_What is needed_
Restate the records that follow word for word; no pictures should appear.

Stored data:
# # #
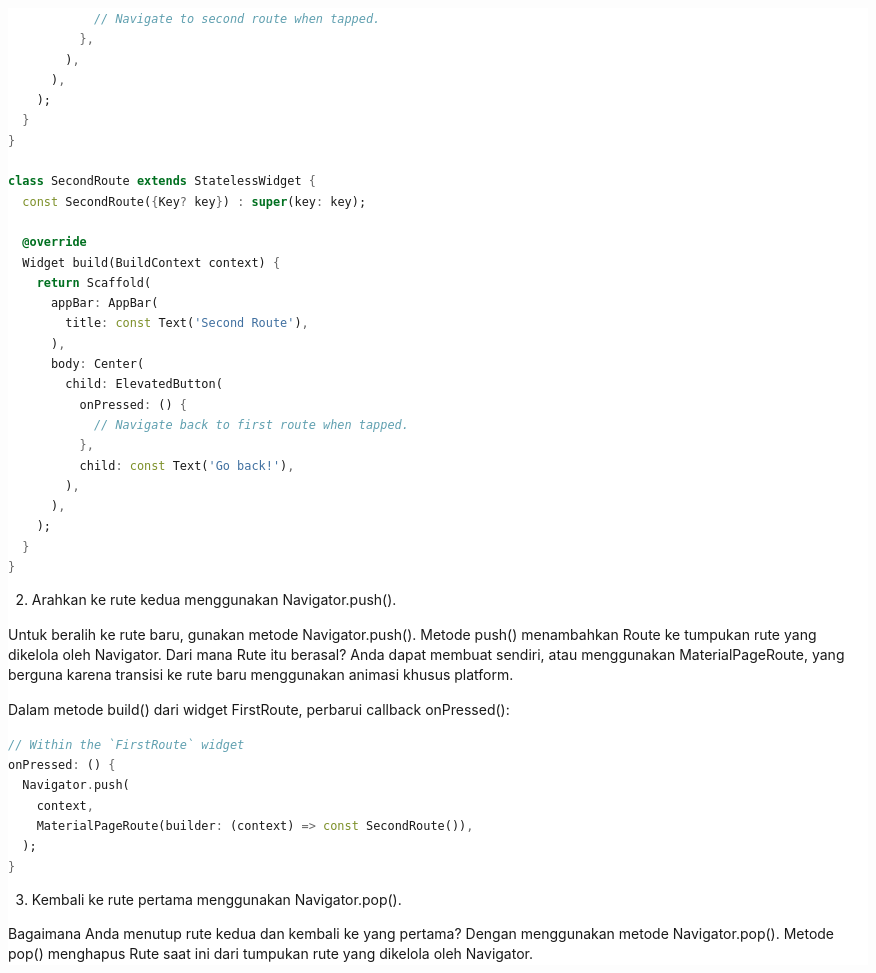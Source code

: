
 ```dart
            // Navigate to second route when tapped.
          },
        ),
      ),
    );
  }
}

class SecondRoute extends StatelessWidget {
  const SecondRoute({Key? key}) : super(key: key);

  @override
  Widget build(BuildContext context) {
    return Scaffold(
      appBar: AppBar(
        title: const Text('Second Route'),
      ),
      body: Center(
        child: ElevatedButton(
          onPressed: () {
            // Navigate back to first route when tapped.
          },
          child: const Text('Go back!'),
        ),
      ),
    );
  }
}
```

2. Arahkan ke rute kedua menggunakan Navigator.push().

Untuk beralih ke rute baru, gunakan metode Navigator.push(). Metode push() menambahkan Route ke tumpukan rute yang dikelola oleh Navigator. Dari mana Rute itu berasal? Anda dapat membuat sendiri, atau menggunakan MaterialPageRoute, yang berguna karena transisi ke rute baru menggunakan animasi khusus platform.

Dalam metode build() dari widget FirstRoute, perbarui callback onPressed():

```dart
// Within the `FirstRoute` widget
onPressed: () {
  Navigator.push(
    context,
    MaterialPageRoute(builder: (context) => const SecondRoute()),
  );
}
```

3. Kembali ke rute pertama menggunakan Navigator.pop().

Bagaimana Anda menutup rute kedua dan kembali ke yang pertama? Dengan menggunakan metode Navigator.pop(). Metode pop() menghapus Rute saat ini dari tumpukan rute yang dikelola oleh Navigator.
# # #
_Completed exercise_
Source code

:
 ```dart
            // Navigate to second route when tapped.
          },
        ),
      ),
    );
  }
}

class SecondRoute extends StatelessWidget {
  const SecondRoute({Key? key}) : super(key: key);

  @override
  Widget build(BuildContext context) {
    return Scaffold(
      appBar: AppBar(
        title: const Text('Second Route'),
      ),
      body: Center(
        child: ElevatedButton(
          onPressed: () {
            // Navigate back to first route when tapped.
          },
          child: const Text('Go back!'),
        ),
      ),
    );
  }
}
```

2. Arahkan ke rute kedua menggunakan Navigator.push().

Untuk beralih ke rute baru, gunakan metode Navigator.push(). Metode push() menambahkan Route ke tumpukan rute yang dikelola oleh Navigator. Dari mana Rute itu berasal? Anda dapat membuat sendiri, atau menggunakan MaterialPageRoute, yang berguna karena transisi ke rute baru menggunakan animasi khusus platform.

Dalam metode build() dari widget FirstRoute, perbarui callback onPressed():

```dart
// Within the `FirstRoute` widget
onPressed: () {
  Navigator.push(
    context,
    MaterialPageRoute(builder: (context) => const SecondRoute()),
  );
}
```

3. Kembali ke rute pertama menggunakan Navigator.pop().

Bagaimana Anda menutup rute kedua dan kembali ke yang pertama? Dengan menggunakan metode Navigator.pop(). Metode pop() menghapus Rute saat ini dari tumpukan rute yang dikelola oleh Navigator.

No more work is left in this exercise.